Sunday, April 20, 2014
By Betty Adams email@example.com
WINTHROP -- An opportunity to borrow a Kindle rekindled Jana Diket's interest in becoming a Charles M. Bailey Public Library patron.
BOOKISH: Charles M. Bailey Public Library in Winthrop recently acquired three Kindle electronic book readers.
Staff photo by Joe Phelan
When she saw the reference to Kindles on the library's Facebook page, "It made me go in and get a card and sign up for the waiting list," Diket said.
Instead of having to wait to use popular electronic book reader, library director Richard Fortin asked if she would help try it out.
"It was pure luck," Diket said Wednesday.
Fortin said the library's acquisition several weeks ago of three Kindles was sparked by his desire to keep up with new ways to get books into readers' hands.
He said e-book readers are a hot topic among librarians in the state.
"I'm not looking to replace books," Fortin said. "I'm supplementing books with new ways to access information.

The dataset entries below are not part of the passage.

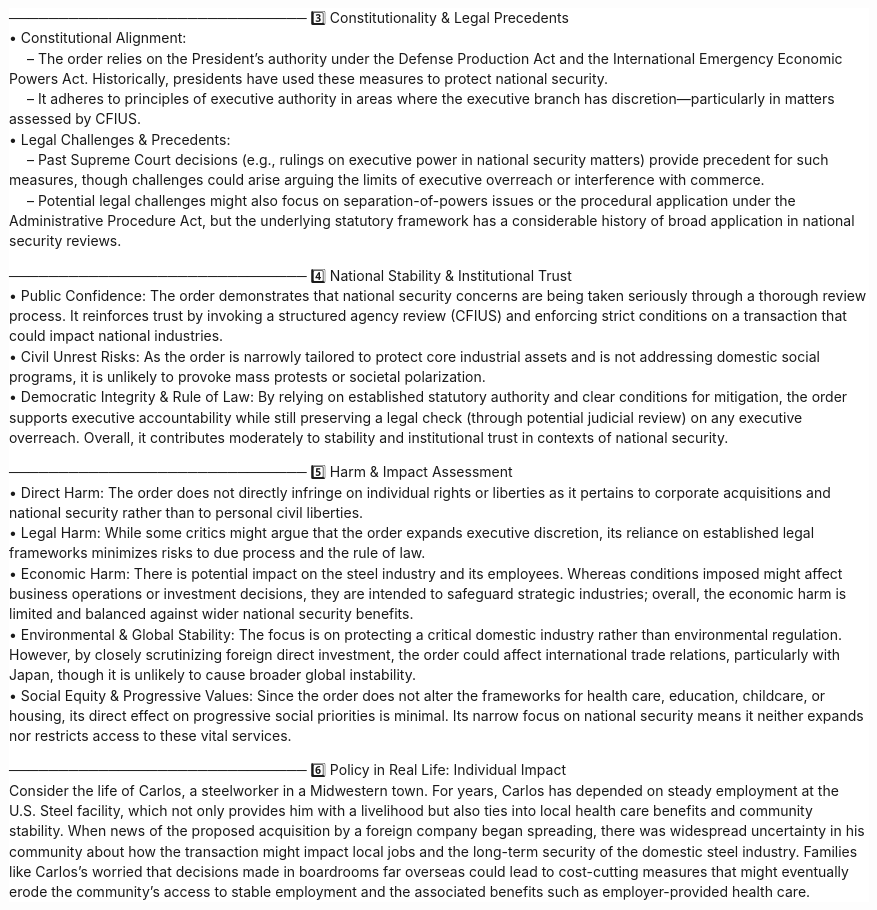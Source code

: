 ──────────────────────────────
3️⃣ Constitutionality & Legal Precedents  
• Constitutional Alignment:  
  – The order relies on the President’s authority under the Defense Production Act and the International Emergency Economic Powers Act. Historically, presidents have used these measures to protect national security.  
  – It adheres to principles of executive authority in areas where the executive branch has discretion—particularly in matters assessed by CFIUS.  
• Legal Challenges & Precedents:  
  – Past Supreme Court decisions (e.g., rulings on executive power in national security matters) provide precedent for such measures, though challenges could arise arguing the limits of executive overreach or interference with commerce.  
  – Potential legal challenges might also focus on separation-of-powers issues or the procedural application under the Administrative Procedure Act, but the underlying statutory framework has a considerable history of broad application in national security reviews.

──────────────────────────────
4️⃣ National Stability & Institutional Trust  
• Public Confidence: The order demonstrates that national security concerns are being taken seriously through a thorough review process. It reinforces trust by invoking a structured agency review (CFIUS) and enforcing strict conditions on a transaction that could impact national industries.  
• Civil Unrest Risks: As the order is narrowly tailored to protect core industrial assets and is not addressing domestic social programs, it is unlikely to provoke mass protests or societal polarization.  
• Democratic Integrity & Rule of Law: By relying on established statutory authority and clear conditions for mitigation, the order supports executive accountability while still preserving a legal check (through potential judicial review) on any executive overreach. Overall, it contributes moderately to stability and institutional trust in contexts of national security.

──────────────────────────────
5️⃣ Harm & Impact Assessment  
• Direct Harm: The order does not directly infringe on individual rights or liberties as it pertains to corporate acquisitions and national security rather than to personal civil liberties.  
• Legal Harm: While some critics might argue that the order expands executive discretion, its reliance on established legal frameworks minimizes risks to due process and the rule of law.  
• Economic Harm: There is potential impact on the steel industry and its employees. Whereas conditions imposed might affect business operations or investment decisions, they are intended to safeguard strategic industries; overall, the economic harm is limited and balanced against wider national security benefits.  
• Environmental & Global Stability: The focus is on protecting a critical domestic industry rather than environmental regulation. However, by closely scrutinizing foreign direct investment, the order could affect international trade relations, particularly with Japan, though it is unlikely to cause broader global instability.  
• Social Equity & Progressive Values: Since the order does not alter the frameworks for health care, education, childcare, or housing, its direct effect on progressive social priorities is minimal. Its narrow focus on national security means it neither expands nor restricts access to these vital services.

──────────────────────────────
6️⃣ Policy in Real Life: Individual Impact  
Consider the life of Carlos, a steelworker in a Midwestern town. For years, Carlos has depended on steady employment at the U.S. Steel facility, which not only provides him with a livelihood but also ties into local health care benefits and community stability. When news of the proposed acquisition by a foreign company began spreading, there was widespread uncertainty in his community about how the transaction might impact local jobs and the long-term security of the domestic steel industry. Families like Carlos’s worried that decisions made in boardrooms far overseas could lead to cost-cutting measures that might eventually erode the community’s access to stable employment and the associated benefits such as employer-provided health care.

It's nothing new for libraries; the fastest and easiest way to access information has always been the library."
Fortin, who was hired as library director in April, said he's now looking at ways patrons might renew books via text message on their cell phones.
"If libraries aren't going in that direction, we're going to be obsolete," he said.
The Winthrop library will begin lending Kindles to patrons Aug. 9.
There's already a waiting list, and Fortin expects them to be so popular that borrowers will have to return them at the end of two weeks -- no renewals. More information is available on the library's website at www.baileylibrary.org/.
Fortin noted the library is simply meeting a public demand. Amazon -- which is where he bought the Kindles and downloaded the titles -- announced recently that electronic books outsold hardcover books on its market-leading website.
"The number of Kindle books (e-books) sold by Amazon.com has outpaced the number of hardcover books 143 to 100 over the past three months, the company said, and it has sold three times as many Kindle books in the first half of this year as compared to the first half of last year," Dan Nystedt wrote in the July 20 edition of PC News.
Having Kindles has put Winthrop's library on the cusp of a trend.
Maine Library Association President Sonja Plummer-Morgan said only a few member libraries around the state lend e-book devices to patrons, including the Mark and Emily Turner Memorial Library in Presque Isle and the Camden Public Library.
The Maine State Library and the Maine Regional Library System are planning a conference in September to talk about the impact of e-readers and e-books on public libraries. Information about that conference is available at www.maine.gov/msl/libs/tech/ereaders.htm
"So many people want to read in a variety of different manners, said Dean Corner, director of public services for the Maine State Library. "We're trying to adapt to those so we can meet their needs.
"Libraries across the country are trying to figure out what to do when there's no more CDs and DVDs and everything goes to streaming video," he said.
Amazon's Kindle was the first e-reader.
"It used to be just the Kindle, then the Barnes & Noble Nook, and now so many other companies manufacturing readers, it's difficult to keep up," Corner said.
Fortin said the Winthrop library paid $280 for each Kindle, then received a rebate when Amazon dropped the price, the next day, to $190.
The library also bought cases and a satchel for each Kindle so the borrower could have the power cord for recharging it.
After a week with the lightweight device that offers a dozen downloaded books in any size type -- Diket declared herself a fan.
"I love it," she said. "It's small and a lot thinner than I thought it would be. I'm a book person, but I'm looking into trying to get one for myself."